Leaving out all images, write out the records that follow exactly.

:::::

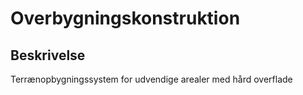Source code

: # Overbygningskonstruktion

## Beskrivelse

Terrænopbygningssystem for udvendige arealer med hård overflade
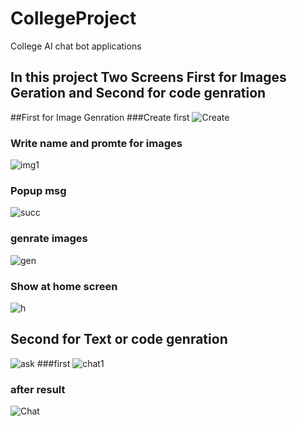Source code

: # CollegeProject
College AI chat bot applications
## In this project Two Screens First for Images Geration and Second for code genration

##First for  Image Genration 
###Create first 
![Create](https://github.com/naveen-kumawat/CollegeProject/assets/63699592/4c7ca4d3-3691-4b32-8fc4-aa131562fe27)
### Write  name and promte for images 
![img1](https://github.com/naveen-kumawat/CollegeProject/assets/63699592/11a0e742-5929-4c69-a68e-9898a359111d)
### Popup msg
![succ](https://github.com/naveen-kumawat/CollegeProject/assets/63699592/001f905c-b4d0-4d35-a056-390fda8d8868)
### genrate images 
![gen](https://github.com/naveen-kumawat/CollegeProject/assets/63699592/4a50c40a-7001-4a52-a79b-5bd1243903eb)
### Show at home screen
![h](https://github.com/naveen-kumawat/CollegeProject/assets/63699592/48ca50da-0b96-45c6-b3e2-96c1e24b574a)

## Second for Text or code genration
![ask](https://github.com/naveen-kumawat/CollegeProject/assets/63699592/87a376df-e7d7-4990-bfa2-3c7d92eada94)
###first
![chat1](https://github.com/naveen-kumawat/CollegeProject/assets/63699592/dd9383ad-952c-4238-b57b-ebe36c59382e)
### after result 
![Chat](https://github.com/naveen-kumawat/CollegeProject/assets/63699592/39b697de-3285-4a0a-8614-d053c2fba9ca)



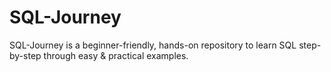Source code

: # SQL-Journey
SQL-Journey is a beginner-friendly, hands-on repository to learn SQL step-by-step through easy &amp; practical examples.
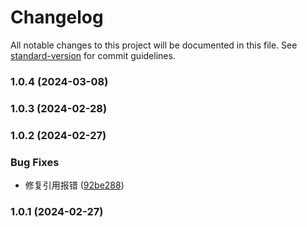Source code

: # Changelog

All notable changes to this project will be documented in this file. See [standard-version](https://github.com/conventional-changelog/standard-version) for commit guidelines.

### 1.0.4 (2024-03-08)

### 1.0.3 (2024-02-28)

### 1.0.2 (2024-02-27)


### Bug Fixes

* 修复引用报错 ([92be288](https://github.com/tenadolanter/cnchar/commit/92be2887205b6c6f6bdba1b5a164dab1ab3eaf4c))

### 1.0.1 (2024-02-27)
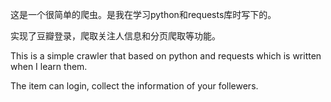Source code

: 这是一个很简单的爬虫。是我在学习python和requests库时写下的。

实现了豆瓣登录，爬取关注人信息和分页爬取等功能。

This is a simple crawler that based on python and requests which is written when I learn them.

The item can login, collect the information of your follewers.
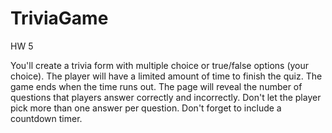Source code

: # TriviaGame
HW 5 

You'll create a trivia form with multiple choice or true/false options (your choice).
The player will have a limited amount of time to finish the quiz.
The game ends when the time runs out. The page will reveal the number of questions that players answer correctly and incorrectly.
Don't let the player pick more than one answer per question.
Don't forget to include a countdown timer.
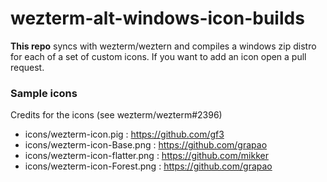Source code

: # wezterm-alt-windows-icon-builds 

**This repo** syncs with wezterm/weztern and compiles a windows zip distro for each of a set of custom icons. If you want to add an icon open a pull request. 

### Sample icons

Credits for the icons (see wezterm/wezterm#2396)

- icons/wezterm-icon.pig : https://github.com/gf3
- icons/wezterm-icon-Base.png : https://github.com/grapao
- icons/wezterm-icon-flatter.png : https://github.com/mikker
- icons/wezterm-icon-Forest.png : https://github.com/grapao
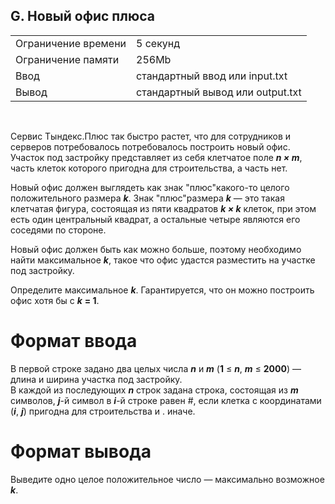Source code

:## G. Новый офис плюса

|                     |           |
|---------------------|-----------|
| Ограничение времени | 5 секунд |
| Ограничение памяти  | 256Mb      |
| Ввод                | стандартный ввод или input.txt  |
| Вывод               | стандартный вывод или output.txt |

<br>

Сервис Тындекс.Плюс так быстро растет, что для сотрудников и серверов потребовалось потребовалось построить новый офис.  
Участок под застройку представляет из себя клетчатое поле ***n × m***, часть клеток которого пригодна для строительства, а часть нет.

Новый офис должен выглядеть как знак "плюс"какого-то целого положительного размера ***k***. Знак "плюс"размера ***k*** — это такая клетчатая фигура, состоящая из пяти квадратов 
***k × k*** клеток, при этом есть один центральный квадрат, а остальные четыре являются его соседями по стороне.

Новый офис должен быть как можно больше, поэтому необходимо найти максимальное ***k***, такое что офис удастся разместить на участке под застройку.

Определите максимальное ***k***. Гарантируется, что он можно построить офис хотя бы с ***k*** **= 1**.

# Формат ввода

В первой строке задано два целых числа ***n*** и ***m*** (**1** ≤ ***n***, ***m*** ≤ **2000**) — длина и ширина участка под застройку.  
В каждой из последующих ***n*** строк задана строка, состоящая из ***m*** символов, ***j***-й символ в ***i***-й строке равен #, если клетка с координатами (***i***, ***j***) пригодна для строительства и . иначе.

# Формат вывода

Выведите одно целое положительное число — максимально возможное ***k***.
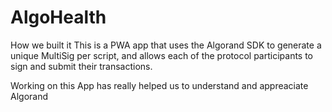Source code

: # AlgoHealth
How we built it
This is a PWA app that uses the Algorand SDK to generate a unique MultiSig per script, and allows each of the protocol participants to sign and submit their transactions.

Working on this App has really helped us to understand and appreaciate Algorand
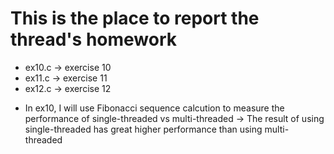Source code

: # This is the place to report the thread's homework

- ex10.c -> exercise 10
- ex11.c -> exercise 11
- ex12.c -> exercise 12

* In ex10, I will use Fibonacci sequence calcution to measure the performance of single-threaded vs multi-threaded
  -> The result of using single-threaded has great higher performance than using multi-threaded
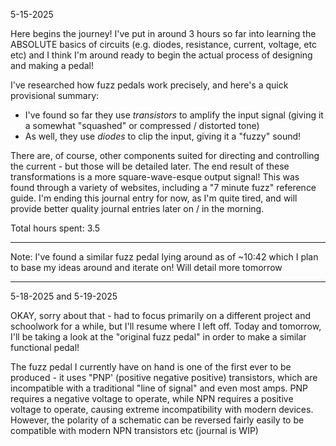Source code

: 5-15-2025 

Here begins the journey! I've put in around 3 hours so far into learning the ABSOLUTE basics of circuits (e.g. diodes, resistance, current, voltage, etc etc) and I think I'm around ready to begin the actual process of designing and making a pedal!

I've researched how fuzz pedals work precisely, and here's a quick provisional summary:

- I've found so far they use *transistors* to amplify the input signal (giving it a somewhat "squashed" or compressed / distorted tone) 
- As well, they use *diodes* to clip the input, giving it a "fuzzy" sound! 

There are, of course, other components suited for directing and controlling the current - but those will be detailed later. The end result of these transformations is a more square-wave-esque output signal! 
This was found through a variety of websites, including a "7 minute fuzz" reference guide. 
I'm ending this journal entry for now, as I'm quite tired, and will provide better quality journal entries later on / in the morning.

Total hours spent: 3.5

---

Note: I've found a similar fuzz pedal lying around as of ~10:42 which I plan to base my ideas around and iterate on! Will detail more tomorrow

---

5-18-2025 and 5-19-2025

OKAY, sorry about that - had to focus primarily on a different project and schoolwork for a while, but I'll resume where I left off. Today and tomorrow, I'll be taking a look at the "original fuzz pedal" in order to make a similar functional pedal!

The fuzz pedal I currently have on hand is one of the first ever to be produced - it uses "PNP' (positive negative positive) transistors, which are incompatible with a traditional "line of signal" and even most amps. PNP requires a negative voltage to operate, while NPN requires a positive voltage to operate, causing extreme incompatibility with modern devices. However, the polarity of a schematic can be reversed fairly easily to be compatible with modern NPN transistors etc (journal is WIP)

:::::

**Written solution:**
Source code

: # Overbygningskonstruktion

## Beskrivelse

Terrænopbygningssystem for udvendige arealer med hård overflade
Source code

: # CollegeProject
College AI chat bot applications
## In this project Two Screens First for Images Geration and Second for code genration

##First for  Image Genration 
###Create first 
![Create](https://github.com/naveen-kumawat/CollegeProject/assets/63699592/4c7ca4d3-3691-4b32-8fc4-aa131562fe27)
### Write  name and promte for images 
![img1](https://github.com/naveen-kumawat/CollegeProject/assets/63699592/11a0e742-5929-4c69-a68e-9898a359111d)
### Popup msg
![succ](https://github.com/naveen-kumawat/CollegeProject/assets/63699592/001f905c-b4d0-4d35-a056-390fda8d8868)
### genrate images 
![gen](https://github.com/naveen-kumawat/CollegeProject/assets/63699592/4a50c40a-7001-4a52-a79b-5bd1243903eb)
### Show at home screen
![h](https://github.com/naveen-kumawat/CollegeProject/assets/63699592/48ca50da-0b96-45c6-b3e2-96c1e24b574a)

## Second for Text or code genration
![ask](https://github.com/naveen-kumawat/CollegeProject/assets/63699592/87a376df-e7d7-4990-bfa2-3c7d92eada94)
###first
![chat1](https://github.com/naveen-kumawat/CollegeProject/assets/63699592/dd9383ad-952c-4238-b57b-ebe36c59382e)
### after result 
![Chat](https://github.com/naveen-kumawat/CollegeProject/assets/63699592/39b697de-3285-4a0a-8614-d053c2fba9ca)



Source code

: # SQL-Journey
SQL-Journey is a beginner-friendly, hands-on repository to learn SQL step-by-step through easy &amp; practical examples.
Source code

: # Changelog

All notable changes to this project will be documented in this file. See [standard-version](https://github.com/conventional-changelog/standard-version) for commit guidelines.

### 1.0.4 (2024-03-08)

### 1.0.3 (2024-02-28)

### 1.0.2 (2024-02-27)


### Bug Fixes

* 修复引用报错 ([92be288](https://github.com/tenadolanter/cnchar/commit/92be2887205b6c6f6bdba1b5a164dab1ab3eaf4c))

### 1.0.1 (2024-02-27)
Source code

: 这是一个很简单的爬虫。是我在学习python和requests库时写下的。

实现了豆瓣登录，爬取关注人信息和分页爬取等功能。

This is a simple crawler that based on python and requests which is written when I learn them.

The item can login, collect the information of your follewers.
Source code

: # TriviaGame
HW 5 

You'll create a trivia form with multiple choice or true/false options (your choice).
The player will have a limited amount of time to finish the quiz.
The game ends when the time runs out. The page will reveal the number of questions that players answer correctly and incorrectly.
Don't let the player pick more than one answer per question.
Don't forget to include a countdown timer.
Source code

: # wezterm-alt-windows-icon-builds 

**This repo** syncs with wezterm/weztern and compiles a windows zip distro for each of a set of custom icons. If you want to add an icon open a pull request. 

### Sample icons

Credits for the icons (see wezterm/wezterm#2396)

- icons/wezterm-icon.pig : https://github.com/gf3
- icons/wezterm-icon-Base.png : https://github.com/grapao
- icons/wezterm-icon-flatter.png : https://github.com/mikker
- icons/wezterm-icon-Forest.png : https://github.com/grapao
Source code

:## G. Новый офис плюса

|                     |           |
|---------------------|-----------|
| Ограничение времени | 5 секунд |
| Ограничение памяти  | 256Mb      |
| Ввод                | стандартный ввод или input.txt  |
| Вывод               | стандартный вывод или output.txt |

<br>

Сервис Тындекс.Плюс так быстро растет, что для сотрудников и серверов потребовалось потребовалось построить новый офис.  
Участок под застройку представляет из себя клетчатое поле ***n × m***, часть клеток которого пригодна для строительства, а часть нет.

Новый офис должен выглядеть как знак "плюс"какого-то целого положительного размера ***k***. Знак "плюс"размера ***k*** — это такая клетчатая фигура, состоящая из пяти квадратов 
***k × k*** клеток, при этом есть один центральный квадрат, а остальные четыре являются его соседями по стороне.

Новый офис должен быть как можно больше, поэтому необходимо найти максимальное ***k***, такое что офис удастся разместить на участке под застройку.

Определите максимальное ***k***. Гарантируется, что он можно построить офис хотя бы с ***k*** **= 1**.

# Формат ввода

В первой строке задано два целых числа ***n*** и ***m*** (**1** ≤ ***n***, ***m*** ≤ **2000**) — длина и ширина участка под застройку.  
В каждой из последующих ***n*** строк задана строка, состоящая из ***m*** символов, ***j***-й символ в ***i***-й строке равен #, если клетка с координатами (***i***, ***j***) пригодна для строительства и . иначе.

# Формат вывода

Выведите одно целое положительное число — максимально возможное ***k***.
Source code

: # AlgoHealth
How we built it
This is a PWA app that uses the Algorand SDK to generate a unique MultiSig per script, and allows each of the protocol participants to sign and submit their transactions.

Working on this App has really helped us to understand and appreaciate Algorand
Source code

: # This is the place to report the thread's homework

- ex10.c -> exercise 10
- ex11.c -> exercise 11
- ex12.c -> exercise 12

* In ex10, I will use Fibonacci sequence calcution to measure the performance of single-threaded vs multi-threaded
  -> The result of using single-threaded has great higher performance than using multi-threaded
Source code

: 5-15-2025 

Here begins the journey! I've put in around 3 hours so far into learning the ABSOLUTE basics of circuits (e.g. diodes, resistance, current, voltage, etc etc) and I think I'm around ready to begin the actual process of designing and making a pedal!

I've researched how fuzz pedals work precisely, and here's a quick provisional summary:

- I've found so far they use *transistors* to amplify the input signal (giving it a somewhat "squashed" or compressed / distorted tone) 
- As well, they use *diodes* to clip the input, giving it a "fuzzy" sound! 

There are, of course, other components suited for directing and controlling the current - but those will be detailed later. The end result of these transformations is a more square-wave-esque output signal! 
This was found through a variety of websites, including a "7 minute fuzz" reference guide. 
I'm ending this journal entry for now, as I'm quite tired, and will provide better quality journal entries later on / in the morning.

Total hours spent: 3.5

---

Note: I've found a similar fuzz pedal lying around as of ~10:42 which I plan to base my ideas around and iterate on! Will detail more tomorrow

---

5-18-2025 and 5-19-2025

OKAY, sorry about that - had to focus primarily on a different project and schoolwork for a while, but I'll resume where I left off. Today and tomorrow, I'll be taking a look at the "original fuzz pedal" in order to make a similar functional pedal!

The fuzz pedal I currently have on hand is one of the first ever to be produced - it uses "PNP' (positive negative positive) transistors, which are incompatible with a traditional "line of signal" and even most amps. PNP requires a negative voltage to operate, while NPN requires a positive voltage to operate, causing extreme incompatibility with modern devices. However, the polarity of a schematic can be reversed fairly easily to be compatible with modern NPN transistors etc (journal is WIP)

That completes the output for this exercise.